The question needs to be asked to those overseeing all modes of transportation — air, rail and highway: When is the last time you pulled an Amtrak train over between D.C. and Newark with passengers on board to do a spot inspection? When was the last time you called an airliner back to the airport after it had taken off from Baltimore? Or, called one down mid-flight to make an unscheduled stop in another city to inspect?

I have asked this question to officials when I have been in Washington, D.C. They, of course, say they have not. Then why pull bus companies over?

To keep hearing they can’t find these carriers is hard for any legitimate, compliant carrier to swallow because we all know where they are, along with the thousands of passengers who ride these carriers every day.

Our biggest challenge of late has been to communicate with those trying to enhance the regulations and introduce new legislation with regard to inspections, to inform them their effort is directed toward what is best described as an industry minority — that smallest percentage of carriers who in all respects operate totally non-compliant.

Ninety-five percent of the industry complies with the legislation as currently written and does not have issues. This other 5 percent, no matter what anyone does or says, figures out a way to avoid all matters of compliance. They won’t because they don’t think they really have to. It is incredulous to see this group routinely left out of the inspection process while inspectors give their attention to the upper 95 percent. Even those rogue operators that are shut down find a way to open up the next day under another name.

The federal government has made it too easy and too affordable to enter the bus transportation industry.

For example: The minimum insurance combined single-limit liability for a carrier has not increased from $5 million since 1968. Even the smaller, most compliant operators are taking it on themselves to insure for more than the minimum because they know it is right.

My point: Regulators do not enforce the law evenly across the board. We support and encourage — and perhaps demand — that this be the rule and not the exception.

Megabus operates from a safety culture, with the best safety program in terms of hiring, training and investing and equipping our equipment to monitor safety and protect our passengers.

To be lumped in with these rogue carriers that so blatantly fail to comply is not fair. And speaking for every one of the 95 percent, this is extremely disturbing.

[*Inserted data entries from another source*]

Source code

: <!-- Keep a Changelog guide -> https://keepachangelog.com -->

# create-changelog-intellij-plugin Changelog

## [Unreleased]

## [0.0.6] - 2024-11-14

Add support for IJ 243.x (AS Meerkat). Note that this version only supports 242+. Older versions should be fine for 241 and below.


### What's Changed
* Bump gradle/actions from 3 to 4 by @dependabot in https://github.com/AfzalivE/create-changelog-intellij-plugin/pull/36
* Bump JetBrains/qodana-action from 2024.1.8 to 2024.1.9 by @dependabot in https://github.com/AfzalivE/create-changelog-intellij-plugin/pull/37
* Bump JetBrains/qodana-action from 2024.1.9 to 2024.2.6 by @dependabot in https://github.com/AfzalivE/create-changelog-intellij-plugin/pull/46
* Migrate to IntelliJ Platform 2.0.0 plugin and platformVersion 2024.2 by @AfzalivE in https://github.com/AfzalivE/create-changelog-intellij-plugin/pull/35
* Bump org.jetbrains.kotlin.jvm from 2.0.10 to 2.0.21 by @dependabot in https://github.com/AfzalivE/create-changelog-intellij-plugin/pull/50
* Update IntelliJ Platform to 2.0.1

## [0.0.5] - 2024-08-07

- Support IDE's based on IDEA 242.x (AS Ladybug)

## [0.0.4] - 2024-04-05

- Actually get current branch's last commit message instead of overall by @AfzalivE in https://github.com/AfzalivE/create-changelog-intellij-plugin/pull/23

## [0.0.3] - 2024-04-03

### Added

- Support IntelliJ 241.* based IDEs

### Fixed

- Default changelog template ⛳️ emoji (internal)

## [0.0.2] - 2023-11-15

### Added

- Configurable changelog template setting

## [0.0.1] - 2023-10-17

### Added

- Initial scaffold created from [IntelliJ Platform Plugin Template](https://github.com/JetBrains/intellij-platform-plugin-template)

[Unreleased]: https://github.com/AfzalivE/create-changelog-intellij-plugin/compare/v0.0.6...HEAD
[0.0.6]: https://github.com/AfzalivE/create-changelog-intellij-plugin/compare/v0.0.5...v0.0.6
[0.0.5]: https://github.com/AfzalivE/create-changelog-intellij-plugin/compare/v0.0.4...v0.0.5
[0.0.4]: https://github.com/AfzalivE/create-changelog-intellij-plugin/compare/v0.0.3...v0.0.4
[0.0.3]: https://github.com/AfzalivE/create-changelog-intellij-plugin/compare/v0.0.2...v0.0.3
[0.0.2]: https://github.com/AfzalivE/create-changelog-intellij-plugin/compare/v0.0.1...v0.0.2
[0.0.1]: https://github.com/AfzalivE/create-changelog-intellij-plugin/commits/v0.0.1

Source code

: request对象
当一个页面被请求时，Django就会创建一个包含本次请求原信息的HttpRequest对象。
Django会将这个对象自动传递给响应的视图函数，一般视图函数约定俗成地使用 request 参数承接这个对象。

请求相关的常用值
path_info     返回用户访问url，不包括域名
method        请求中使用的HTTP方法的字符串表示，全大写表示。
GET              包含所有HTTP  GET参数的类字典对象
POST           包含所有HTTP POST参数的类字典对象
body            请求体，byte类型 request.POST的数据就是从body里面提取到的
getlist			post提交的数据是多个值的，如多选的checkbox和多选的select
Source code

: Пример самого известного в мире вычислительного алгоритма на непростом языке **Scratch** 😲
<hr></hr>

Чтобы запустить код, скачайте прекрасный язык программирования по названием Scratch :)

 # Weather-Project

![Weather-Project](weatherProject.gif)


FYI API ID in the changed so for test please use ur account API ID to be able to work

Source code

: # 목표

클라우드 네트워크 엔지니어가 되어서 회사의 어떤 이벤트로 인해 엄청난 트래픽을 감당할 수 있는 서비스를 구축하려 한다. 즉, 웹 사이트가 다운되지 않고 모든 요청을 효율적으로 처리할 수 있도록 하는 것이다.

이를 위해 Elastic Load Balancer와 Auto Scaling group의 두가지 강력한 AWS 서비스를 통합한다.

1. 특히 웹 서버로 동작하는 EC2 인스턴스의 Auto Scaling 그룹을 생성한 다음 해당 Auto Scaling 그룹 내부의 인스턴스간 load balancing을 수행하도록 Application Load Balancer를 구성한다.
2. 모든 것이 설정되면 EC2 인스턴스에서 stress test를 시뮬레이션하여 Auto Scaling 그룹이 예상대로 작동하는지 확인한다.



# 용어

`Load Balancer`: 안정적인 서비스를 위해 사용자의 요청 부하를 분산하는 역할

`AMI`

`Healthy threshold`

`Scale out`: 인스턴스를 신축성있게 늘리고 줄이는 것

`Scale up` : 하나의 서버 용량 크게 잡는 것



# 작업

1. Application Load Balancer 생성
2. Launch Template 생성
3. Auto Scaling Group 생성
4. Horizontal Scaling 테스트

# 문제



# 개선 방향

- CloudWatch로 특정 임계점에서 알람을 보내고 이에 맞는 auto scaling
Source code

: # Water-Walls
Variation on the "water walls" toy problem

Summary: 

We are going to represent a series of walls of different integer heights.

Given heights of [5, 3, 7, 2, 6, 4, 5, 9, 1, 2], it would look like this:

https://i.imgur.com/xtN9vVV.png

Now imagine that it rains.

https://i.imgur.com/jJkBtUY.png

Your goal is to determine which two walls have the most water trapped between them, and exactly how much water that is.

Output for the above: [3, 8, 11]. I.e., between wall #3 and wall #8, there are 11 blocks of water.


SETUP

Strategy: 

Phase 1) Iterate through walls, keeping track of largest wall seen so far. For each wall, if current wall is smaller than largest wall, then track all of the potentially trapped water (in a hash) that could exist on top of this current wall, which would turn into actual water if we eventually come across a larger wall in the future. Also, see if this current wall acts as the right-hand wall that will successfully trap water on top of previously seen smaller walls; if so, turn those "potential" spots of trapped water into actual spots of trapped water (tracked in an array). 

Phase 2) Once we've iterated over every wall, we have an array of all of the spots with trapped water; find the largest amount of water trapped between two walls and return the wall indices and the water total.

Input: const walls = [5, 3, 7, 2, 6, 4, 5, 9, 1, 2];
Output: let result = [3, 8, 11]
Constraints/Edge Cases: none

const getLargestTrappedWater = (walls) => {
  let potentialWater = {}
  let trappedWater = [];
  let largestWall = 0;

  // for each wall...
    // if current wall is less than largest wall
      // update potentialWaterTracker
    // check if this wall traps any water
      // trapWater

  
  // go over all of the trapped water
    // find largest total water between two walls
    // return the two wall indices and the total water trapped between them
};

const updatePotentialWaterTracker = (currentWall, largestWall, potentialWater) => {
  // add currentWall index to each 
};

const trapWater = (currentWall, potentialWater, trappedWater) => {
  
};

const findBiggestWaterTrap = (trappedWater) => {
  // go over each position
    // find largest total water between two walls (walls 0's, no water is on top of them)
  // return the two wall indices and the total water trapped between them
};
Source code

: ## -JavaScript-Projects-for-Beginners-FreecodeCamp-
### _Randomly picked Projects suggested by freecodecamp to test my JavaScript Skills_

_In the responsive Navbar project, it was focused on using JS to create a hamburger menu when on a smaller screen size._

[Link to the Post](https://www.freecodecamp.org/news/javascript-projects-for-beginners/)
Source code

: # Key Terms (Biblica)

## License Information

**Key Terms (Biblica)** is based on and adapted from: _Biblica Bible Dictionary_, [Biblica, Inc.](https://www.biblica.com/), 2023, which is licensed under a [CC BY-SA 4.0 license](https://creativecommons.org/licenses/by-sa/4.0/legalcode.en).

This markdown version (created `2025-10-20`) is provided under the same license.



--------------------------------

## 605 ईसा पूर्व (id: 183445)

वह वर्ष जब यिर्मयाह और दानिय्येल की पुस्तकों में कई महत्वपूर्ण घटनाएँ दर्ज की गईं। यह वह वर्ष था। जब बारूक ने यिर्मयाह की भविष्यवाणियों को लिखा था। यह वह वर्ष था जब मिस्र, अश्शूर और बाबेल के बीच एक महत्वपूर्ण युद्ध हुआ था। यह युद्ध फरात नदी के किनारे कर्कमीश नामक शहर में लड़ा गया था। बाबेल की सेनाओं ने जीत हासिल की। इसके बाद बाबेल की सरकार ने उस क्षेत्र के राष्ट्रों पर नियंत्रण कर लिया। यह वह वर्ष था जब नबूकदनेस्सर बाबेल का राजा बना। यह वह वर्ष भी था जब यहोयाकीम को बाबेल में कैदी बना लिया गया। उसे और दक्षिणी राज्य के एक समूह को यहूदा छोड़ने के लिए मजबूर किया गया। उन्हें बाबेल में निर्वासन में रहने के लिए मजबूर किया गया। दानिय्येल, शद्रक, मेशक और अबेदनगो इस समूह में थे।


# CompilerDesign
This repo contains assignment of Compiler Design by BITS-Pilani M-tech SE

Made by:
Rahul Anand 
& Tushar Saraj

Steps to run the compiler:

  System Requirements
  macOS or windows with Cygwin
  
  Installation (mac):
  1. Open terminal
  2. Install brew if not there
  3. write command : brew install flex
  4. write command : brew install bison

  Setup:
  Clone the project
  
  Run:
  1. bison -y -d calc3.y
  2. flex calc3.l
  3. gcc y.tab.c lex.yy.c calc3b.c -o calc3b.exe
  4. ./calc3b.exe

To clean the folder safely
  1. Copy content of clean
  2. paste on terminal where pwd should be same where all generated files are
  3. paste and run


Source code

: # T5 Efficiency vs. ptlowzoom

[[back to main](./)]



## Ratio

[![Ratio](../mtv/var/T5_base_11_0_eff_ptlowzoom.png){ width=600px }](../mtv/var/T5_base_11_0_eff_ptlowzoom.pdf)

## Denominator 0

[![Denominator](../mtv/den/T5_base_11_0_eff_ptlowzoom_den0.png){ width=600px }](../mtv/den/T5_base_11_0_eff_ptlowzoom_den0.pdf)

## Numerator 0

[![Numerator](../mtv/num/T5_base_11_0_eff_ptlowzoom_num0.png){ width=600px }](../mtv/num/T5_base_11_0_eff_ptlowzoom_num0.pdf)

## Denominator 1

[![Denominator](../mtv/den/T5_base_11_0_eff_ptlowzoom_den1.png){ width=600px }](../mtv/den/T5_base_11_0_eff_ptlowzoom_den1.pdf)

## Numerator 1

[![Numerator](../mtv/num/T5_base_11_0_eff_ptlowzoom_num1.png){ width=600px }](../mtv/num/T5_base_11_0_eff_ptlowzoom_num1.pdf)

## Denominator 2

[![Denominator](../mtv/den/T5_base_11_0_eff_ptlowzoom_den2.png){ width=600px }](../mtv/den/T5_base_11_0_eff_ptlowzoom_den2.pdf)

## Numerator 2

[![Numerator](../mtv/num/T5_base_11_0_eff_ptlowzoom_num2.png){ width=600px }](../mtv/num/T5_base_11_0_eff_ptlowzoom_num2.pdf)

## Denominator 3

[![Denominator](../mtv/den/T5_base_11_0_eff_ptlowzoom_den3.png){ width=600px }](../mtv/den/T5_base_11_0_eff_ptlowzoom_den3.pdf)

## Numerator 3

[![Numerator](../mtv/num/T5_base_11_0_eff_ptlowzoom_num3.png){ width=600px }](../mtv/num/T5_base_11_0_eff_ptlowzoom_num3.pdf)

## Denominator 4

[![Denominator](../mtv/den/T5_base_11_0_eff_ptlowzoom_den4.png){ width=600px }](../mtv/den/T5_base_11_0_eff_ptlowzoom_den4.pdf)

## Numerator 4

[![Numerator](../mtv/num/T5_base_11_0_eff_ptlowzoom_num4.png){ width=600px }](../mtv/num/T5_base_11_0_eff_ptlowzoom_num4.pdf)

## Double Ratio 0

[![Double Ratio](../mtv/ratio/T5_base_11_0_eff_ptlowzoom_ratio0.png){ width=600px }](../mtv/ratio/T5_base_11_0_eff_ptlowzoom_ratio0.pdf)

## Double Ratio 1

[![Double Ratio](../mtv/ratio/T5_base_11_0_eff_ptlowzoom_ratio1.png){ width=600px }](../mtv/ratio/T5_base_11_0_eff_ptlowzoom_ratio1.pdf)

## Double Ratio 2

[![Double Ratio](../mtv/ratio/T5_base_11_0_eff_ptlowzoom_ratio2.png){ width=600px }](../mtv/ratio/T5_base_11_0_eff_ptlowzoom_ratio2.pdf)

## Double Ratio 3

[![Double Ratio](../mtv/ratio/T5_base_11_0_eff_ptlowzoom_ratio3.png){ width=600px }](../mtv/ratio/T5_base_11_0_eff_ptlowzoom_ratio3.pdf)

The fact that we, too, pick up passengers at the curb is the only common denominator. The companies in question stop their buses in non-approved areas, and their list of non-compliant issues is too long to go into detail.

In no sense of the work is this equal enforcement across the board, and somewhere along the way someone knows that this is the case. Meanwhile, the rogues continue to run on the belief they really don’t have to comply, playing the odds at every turn.

Just as a point of history: About five years ago Coach USA actually bought one of these companies with the idea of partnering, thinking it could help clean up this segment.

This was an eye-opening experience to say the least. We only held on to that company for six months. We recognized immediately this  was not even close to the association we envisioned with this operator. We were simply not able to change the culture of that business or inspire them to operate any differently, and we made a very quick exit. That company is still operating today under the old management.

Operators can indeed police themselves by staying in close communication with the trade associations, ABA and UMA, and with the media such as BUSRide, sharing what they see occurring by all means.

We have to do all we can to get the bad actors off the road and enlarge the true picture of this industry.